République I [327a-328b] : le prélude


La République s'ouvre sur une scène de comédie où deux promeneurs, Socrate et Glaucon, tentent d'échapper à l'invitation à philosopher que leur propose un groupe d'amis. Outre la suggestion de nombres de thèmes platoniciens, par exemple que les philosophes devront être contraints à gouverner, ce passage sourit de la versatilité de la piété athénienne : c'est pour aller voir un nouveau culte, introduit par les athéniens mêmes qui reprocheront au philosophe de corrompre la jeunesse par ses innovations morales, que Polémarque retient Socrate et son compagnon... 
 

SOCRATE

(327a) J'étais descendu hier au Pirée avec Glaucon, fils d'Ariston, pour prier la déesse et voir, en même temps, de quelle manière on célébrerait la fête qui avait lieu pour la première fois. La pompe des habitants du lieu me parut belle, encore que non moins distinguée fût celle que les Thraces conduisaient. Après avoir fait nos prières et vu la cérémonie, nous revenions vers la ville (327 b) lorsque, nous ayant aperçus de loin sur le chemin du retour, Polémarque, fils de Céphale, ordonna à son petit esclave de courir après nous et de nous prier de l'attendre. L'enfant, tirant mon manteau par derrière : « Polémarque, dit-il, vous prie de l'attendre. » Je me retournai et lui demandai où était son maître : « Il vient derrière moi, dit-il, attendez-le. - Mais nous l'attendrons, dit Glaucon. » 

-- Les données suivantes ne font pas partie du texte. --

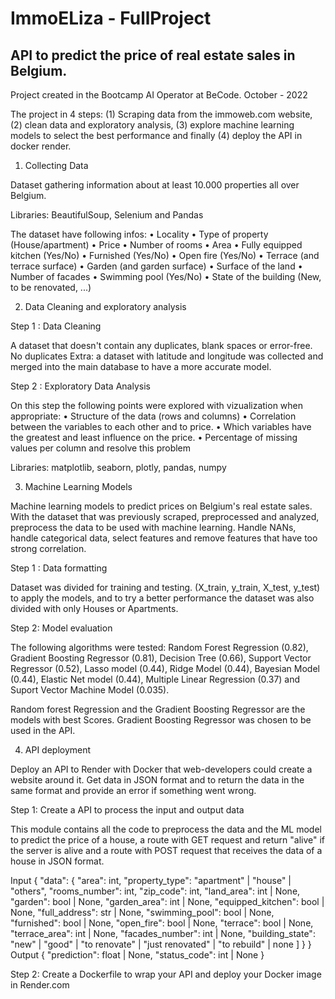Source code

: # ImmoELiza - FullProject
## API to predict the price of real estate sales in Belgium.

Project created in the Bootcamp AI Operator at BeCode. October - 2022

The project in 4 steps: (1) Scraping data from the immoweb.com website, (2) clean data and exploratory analysis, (3) explore machine learning models to select the best performance and finally (4) deploy the API in docker render.


1.	Collecting Data

Dataset gathering information about at least 10.000 properties all over Belgium.

Libraries: BeautifulSoup, Selenium and Pandas 

The dataset have following infos:
•	Locality
•	Type of property (House/apartment)
•	Price
•	Number of rooms
•	Area
•	Fully equipped kitchen (Yes/No)
•	Furnished (Yes/No)
•	Open fire (Yes/No)
•	Terrace (and terrace surface)
•	Garden (and garden surface)
•	Surface of the land
•	Number of facades
•	Swimming pool (Yes/No)
•	State of the building (New, to be renovated, ...)

2.	Data Cleaning and exploratory analysis

Step 1 : Data Cleaning

A dataset that doesn't contain any duplicates, blank spaces or error-free. No duplicates
Extra: a dataset with latitude and longitude was collected and merged into the main database to have a more accurate model.

Step 2 : Exploratory Data Analysis

On this step the following points were explored with vizualization when appropriate:
•	Structure of the data (rows and columns)
•	Correlation between the variables to each other and to price.
•	Which variables have the greatest and least influence on the price.
•	Percentage of missing values per column and resolve this problem

Libraries:  matplotlib, seaborn, plotly, pandas, numpy

3.	Machine Learning Models

Machine learning models to predict prices on Belgium's real estate sales.
With the dataset that was previously scraped, preprocessed and analyzed, preprocess the data to be used with machine learning. Handle NANs, handle categorical data, select features and remove features that have too strong correlation.

Step 1 : Data formatting

Dataset was divided for training and testing. (X_train, y_train, X_test, y_test) to apply the models, and to try a better performance the dataset was also divided with only Houses or Apartments.

Step 2: Model evaluation

The following algorithms were tested: Random Forest Regression (0.82), Gradient Boosting Regressor (0.81), Decision Tree (0.66), Support Vector Regressor (0.52), Lasso model (0.44), Ridge Model (0.44), Bayesian Model (0.44), Elastic Net model (0.44), Multiple Linear Regression (0.37) and Suport Vector Machine Model (0.035).

Random forest Regression and the Gradient Boosting Regressor are the models with best Scores. Gradient Boosting Regressor was chosen to be used in the API.

4.	API deployment

Deploy an API to Render with Docker that web-developers could create a website around it. Get data in JSON format and to return the data in the same format and provide an error if something went wrong.

Step 1: Create a API to process the input and output data

This module contains all the code to preprocess the data and the ML model to predict the price of a house, a route with GET request and return "alive" if the server is alive and a route with POST request that receives the data of a house in JSON format.

Input
{
  "data": {
    "area": int,
    "property_type": "apartment" | "house" | "others",
    "rooms_number": int,
    "zip_code": int,
    "land_area": int | None,
    "garden": bool | None,
    "garden_area": int | None,
    "equipped_kitchen": bool | None,
    "full_address": str | None,
    "swimming_pool": bool | None,
    "furnished": bool | None,
    "open_fire": bool | None,
    "terrace": bool | None,
    "terrace_area": int | None,
    "facades_number": int | None,
    "building_state": "new" | "good" | "to renovate" | "just renovated" | "to rebuild" | none
    ]
  }
}
Output
{
  "prediction": float | None,
  "status_code": int | None
}

Step 2: Create a Dockerfile to wrap your API and deploy your Docker image in Render.com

(337 c) Et peu après Polémarque arriva accompagné d'Adimante, frère de Glaucon, de Nicératos, fils de Nicias et de quelques autres qui revenaient de la pompe. 
Alors Polémarque dit : Vous m'avez l'air, Socrate, de vous en aller et de vous diriger vers la ville. 

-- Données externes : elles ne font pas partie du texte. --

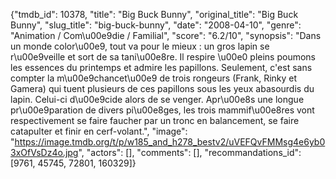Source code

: {"tmdb_id": 10378, "title": "Big Buck Bunny", "original_title": "Big Buck Bunny", "slug_title": "big-buck-bunny", "date": "2008-04-10", "genre": "Animation / Com\u00e9die / Familial", "score": "6.2/10", "synopsis": "Dans un monde color\u00e9, tout va pour le mieux : un gros lapin se r\u00e9veille et sort de sa tani\u00e8re. Il respire \u00e0 pleins poumons les essences du printemps et admire les papillons. Seulement, c'est sans compter la m\u00e9chancet\u00e9 de trois rongeurs (Frank, Rinky et Gamera) qui tuent plusieurs de ces papillons sous les yeux abasourdis du lapin. Celui-ci d\u00e9cide alors de se venger. Apr\u00e8s une longue pr\u00e9paration de divers pi\u00e8ges, les trois mammif\u00e8res vont respectivement se faire faucher par un tronc en balancement, se faire catapulter et finir en cerf-volant.", "image": "https://image.tmdb.org/t/p/w185_and_h278_bestv2/uVEFQvFMMsg4e6yb03xOfVsDz4o.jpg", "actors": [], "comments": [], "recommandations_id": [9761, 45745, 72801, 160329]}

Tu ne conjectures pas mal, en effet, répondis-je. 
Eh bien ! reprit-il, vois-tu combien nous sommes ? 
Comment ne le verrais-je pas ? 
(337 d) Ou bien donc, poursuivit-il, vous serez les plus forts, ou vous resterez ici. 
N'y a-t-il pas, dis-je, une autre possibilité : vous persuader qu'il faut nous laisser partir ? 
Est-ce que vous pourriez, répondit-il, persuader des gens qui n'écoutent pas ? 
Nullement, dit Glaucon. 
Donc, rendez-vous compte que nous ne vous écouterons pas. 
(328) Alors Adimante : Ne savez-vous pas, dit-il, qu'une course aux flambeaux aura lieu ce soir, à cheval, en l'honneur de la déesse? 
A cheval ! m'écriai-je, c'est nouveau. Les coureurs, portant des flambeaux, se les passeront et disputeront le prix à cheval ? Est-ce là ce que tu dis ? 
Oui, reprit Polémarque, et en outre on célébrera une fête de nuit qui vaut la peine d'être vue ; nous sortirons après dîner pour assister à cette fête. Nous y rencontrerons plusieurs jeunes gens et nous causerons. (328 b) Mais restez et n'agissez pas autrement. 
Et Glaucon : Il semble, dit-il, que nous devons rester. 
Mais s'il le semble, répondis-je, c'est ainsi qu'il faut faire.